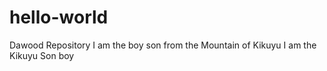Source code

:# hello-world
Dawood Repository
I am the boy son from the Mountain of Kikuyu
I am the Kikuyu Son boy
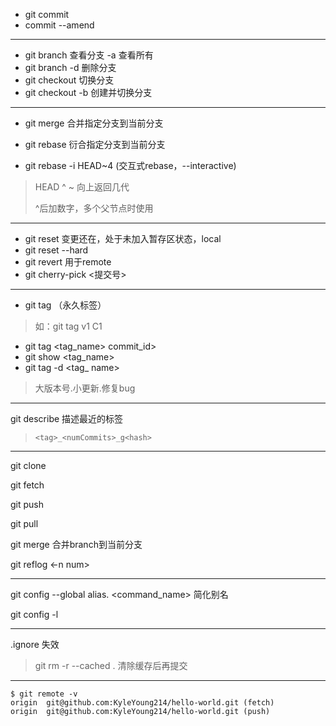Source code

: + git commit
+ commit --amend

---

+ git branch <name> 查看分支 -a 查看所有
+ git branch -d <name> 删除分支
+ git checkout <name> 切换分支
+ git checkout -b <branch-name> 创建并切换分支

---

+ git merge <branch> 合并指定分支到当前分支
+ git rebase <branch> 衍合指定分支到当前分支

+ git rebase -i HEAD~4 (交互式rebase，--interactive)

> HEAD
> ^
> ~<num> 向上返回几代
>
> ^后加数字，多个父节点时使用

---

+ git reset 变更还在，处于未加入暂存区状态，local
+ git reset --hard <commit-id>
+ git revert 用于remote
+ git cherry-pick <提交号>

---

+ git tag （永久标签）

>如：git tag v1 C1

+ git tag <tag_name> commit_id>
+ git show <tag_name>
+ git tag -d <tag_ name>

> 大版本号.小更新.修复bug

---

git describe <ref> 描述最近的标签
>`<tag>_<numCommits>_g<hash>`

---

git clone <url>

git fetch

git push <orgin> <master>

git pull

git merge <branch> 合并branch到当前分支

git reflog <-n num>

---

git config --global alias.<name> <command_name> 简化别名

git config -l

---

.ignore 失效 

>git rm -r --cached . 清除缓存后再提交

---

    $ git remote -v
    origin  git@github.com:KyleYoung214/hello-world.git (fetch)
    origin  git@github.com:KyleYoung214/hello-world.git (push)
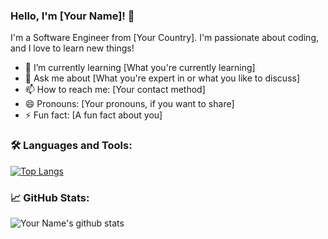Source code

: ### Hello, I'm [Your Name]! 👋

I'm a Software Engineer from [Your Country]. I'm passionate about coding, and I love to learn new things!

- 🌱 I’m currently learning [What you're currently learning]
- 💬 Ask me about [What you're expert in or what you like to discuss]
- 📫 How to reach me: [Your contact method]
- 😄 Pronouns: [Your pronouns, if you want to share]
- ⚡ Fun fact: [A fun fact about you]

### 🛠️ Languages and Tools:

[![Top Langs](https://github-readme-stats.vercel.app/api/top-langs/?username=yourusername&layout=compact)](https://github.com/anuraghazra/github-readme-stats)

### 📈 GitHub Stats:

![Your Name's github stats](https://github-readme-stats.vercel.app/api?username=yourusername&show_icons=true&theme=radical)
..........
WORK INSTRUCTIONS:
The answer must be every line from the records above that contains "world".

RESULT FOR THIS EXERCISE:
:# hello-world
    origin  git@github.com:KyleYoung214/hello-world.git (fetch)
    origin  git@github.com:KyleYoung214/hello-world.git (push)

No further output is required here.